Disturbance detection
We used a well-established spectral-temporal segmentation method, Landsat-based Detection of Trends in Disturbance and Recovery (LandTrendr), to detect disturbances within the Google Earth Engine (GEE) cloud-computing platform57,58. The core of the LandTrendr is to extract a set of disturbance-related metrics by breaking pixel-level annual time-series spectral trajectories into linear features using Landsat observations. The LandTrendr has been widely used for change detection in various forest settings, and details about the algorithms can be found in previous publications57. Here we briefly described the key steps in generating the year and type of disturbances in China’s forests using the LandTrendr within the GEE platform. The overall analytic flow can be found in Supplementary Fig. 10.

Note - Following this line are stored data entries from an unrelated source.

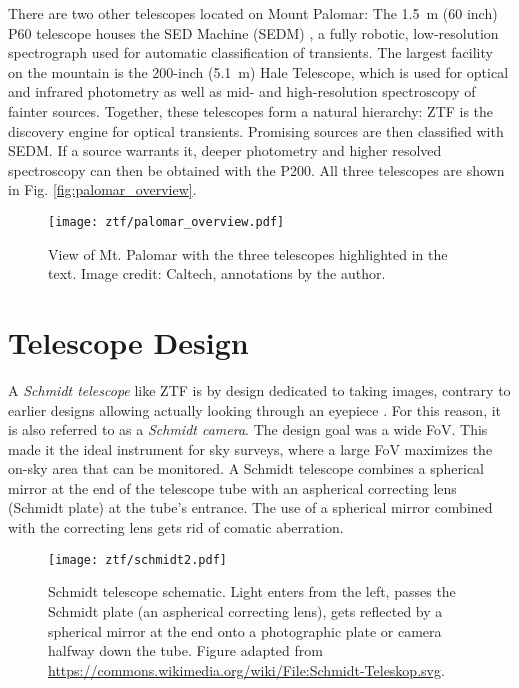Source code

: There are two other telescopes located on Mount Palomar: The \SI{1.5}{\meter} (60 inch) P60 telescope houses the SED Machine (SEDM) , a fully robotic, low-resolution spectrograph used for automatic classification of transients. The largest facility on the mountain is the 200-inch (\SI{5.1}{\meter}) Hale Telescope, which is used for optical and infrared photometry as well as mid- and high-resolution spectroscopy of fainter sources. Together, these telescopes form a natural hierarchy: ZTF is the discovery engine for optical transients. Promising sources are then classified with SEDM. If a source warrants it, deeper photometry and higher resolved spectroscopy can then be obtained with the P200. All three telescopes are shown in Fig. \ref{fig:palomar_overview}.

\begin{figure*}[]
    \texttt{[image: ztf/palomar\_overview.pdf]}
    \caption[View of Mt. Palomar]{View of Mt. Palomar with the three telescopes highlighted in the text. Image credit: Caltech, annotations by the author.}
\end{figure*}

\section{Telescope Design}
A \textit{Schmidt telescope} like ZTF is by design dedicated to taking images, contrary to earlier designs allowing actually looking through an eyepiece . For this reason, it is also referred to as a \textit{Schmidt camera}. The design goal was a wide FoV. This made it the ideal instrument for sky surveys, where a large FoV maximizes the on-sky area that can be monitored. A Schmidt telescope combines a spherical mirror at the end of the telescope tube with an aspherical correcting lens (Schmidt plate) at the tube's entrance. The use of a spherical mirror combined with the correcting lens gets rid of comatic aberration.

\begin{figure}[]
    \texttt{[image: ztf/schmidt2.pdf]}
    \caption[Schmidt telescope schematic]{Schmidt telescope schematic. Light enters from the left, passes the Schmidt plate (an aspherical correcting lens), gets reflected by a spherical mirror at the end onto a photographic plate or camera halfway down the tube. Figure adapted from \url{https://commons.wikimedia.org/wiki/File:Schmidt-Teleskop.svg}.}
\end{figure}

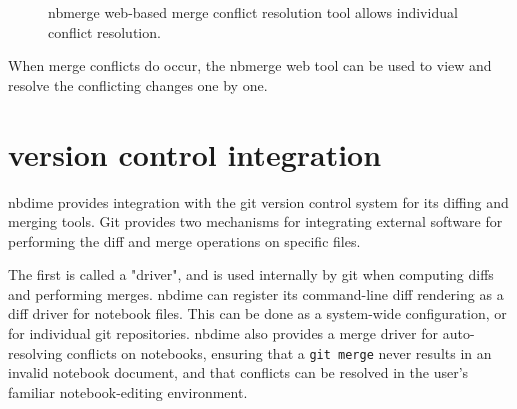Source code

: \documentclass{deliverablereport}
\begin{document}
\begin{figure}
    \center
    \caption{nbmerge web-based merge conflict resolution tool allows individual conflict resolution.}
    \label{fig:nbmerge-web}
\end{figure}

When merge conflicts do occur, the nbmerge web tool can be used to view and resolve the conflicting changes one by one.



\section{version control integration} %
\label{sub:version_control_integration}

nbdime provides integration with the git version control system for its diffing and merging tools.
Git provides two mechanisms for integrating external software for
performing the diff and merge operations on specific files.

The first is called a "driver", and is used internally by git when computing diffs and performing merges. nbdime can register its command-line diff rendering as a diff driver for notebook files.
This can be done as a system-wide configuration, or for individual git repositories.
nbdime also provides a merge driver for auto-resolving conflicts on notebooks,
ensuring that a \texttt{git merge} never results in an invalid notebook document,
and that conflicts can be resolved in the user's familiar notebook-editing environment.
\end{document}
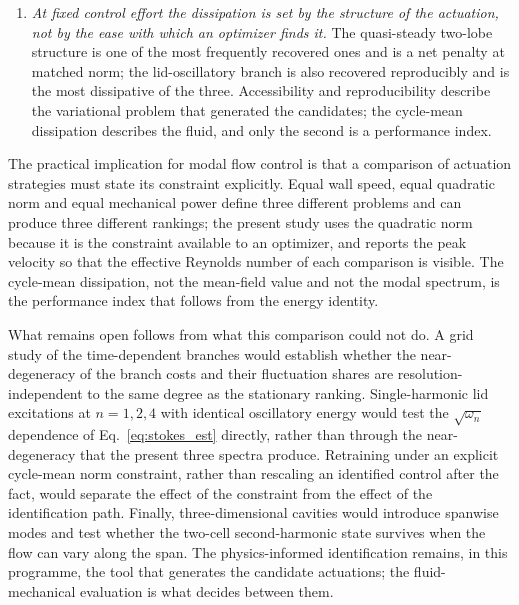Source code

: \documentclass[11pt,a4paper]{article}
\begin{document}
\begin{enumerate}
the quasi-steady branch only $1.8\%$. The three branches nevertheless dissipate
within $21\%$ and $23\%$ of one another ($1.44$, $1.19$ and
$1.17\times10^{-2}$ at a common actuation norm of $0.25$): the oscillatory branch
is the most expensive not by a wide margin but by a modest factor of $1.2$, and the
quasi-steady and mixed responses are nearly equal, differing by $2.1\%$ at
$N=256$ and by $0.5\%$ at $N=512$. The
second-Stokes estimate of Sec.~\ref{sec:scaling} reproduces the fluctuating
dissipation of the lid-oscillatory and mixed branches ($B_2$ and $B_3$) to within
approximately $5\%$ and $2\%$ from the imposed lid
signal alone, and the Reynolds-stress forcing of
Sec.~\ref{sec:topology} is spatially consistent with a steady-streaming mechanism,
although a closed mean-vorticity budget has not yet been established.
\item \emph{At fixed control effort the dissipation is set by the structure of the
actuation, not by the ease with which an optimizer finds it.} The quasi-steady
two-lobe structure is one of the most frequently recovered ones and is a net penalty at
matched norm; the lid-oscillatory branch is also recovered reproducibly and is the
most dissipative of the three. Accessibility and reproducibility describe the
variational problem that generated the candidates; the cycle-mean dissipation
describes the fluid, and only the second is a performance index.
\end{enumerate}

The practical implication for modal flow control is that a comparison of actuation
strategies must state its constraint explicitly. Equal wall speed, equal quadratic
norm and equal mechanical power define three different problems and can produce
three different rankings; the present study uses the quadratic norm because it is
the constraint available to an optimizer, and reports the peak velocity so that
the effective Reynolds number of each comparison is visible. The cycle-mean
dissipation, not the mean-field value and not the modal spectrum, is the
performance index that follows from the energy identity.

What remains open follows from what this comparison could not do. A grid study of the
time-dependent branches
would establish whether the near-degeneracy of the branch costs and their
fluctuation shares are resolution-independent to the same degree as the stationary
ranking. Single-harmonic lid excitations at $n=1,2,4$ with identical oscillatory
energy would test the $\sqrt{\omega_n}$ dependence of Eq.~\eqref{eq:stokes_est}
directly, rather than through the near-degeneracy that the present three spectra
produce. Retraining under an explicit
cycle-mean norm constraint, rather than rescaling an identified control after the
fact, would separate the effect of the constraint from the effect of the
identification path. Finally, three-dimensional cavities would introduce spanwise
modes and test whether the two-cell second-harmonic state survives when the flow
can vary along the span. The physics-informed identification remains, in this
programme, the tool that generates the candidate actuations; the fluid-mechanical
evaluation is what decides between them.
\end{document}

First, we generated annual spectrally consistent time-series data by using all available, good quality (cloud cover ≤ 20) Tier 1 Landsat 5 (Thematic Mapper), Landsat 7 (Enhanced Thematic Mapper Plus), and Landsat 8 (Operational Land Imager) images acquired during the peak growing seasons (June 1—September 30) from 1986 to 2020. The peak growing seasons were selected to exclude compounding influences from ice, snow, and soil, and to maximize the spectral changes after forest disturbances. To tackle the spectral inconsistency among Landsat sensors, we harmonized spectral values via linear transformations according to band-respective coefficients presented in59. Clouds, cloud shadows, snow, and water were masked out using the Fmask algorithm60. The annual band composites at 30-meter spatial resolution during 1986–2020 were computed using the Medoid method61.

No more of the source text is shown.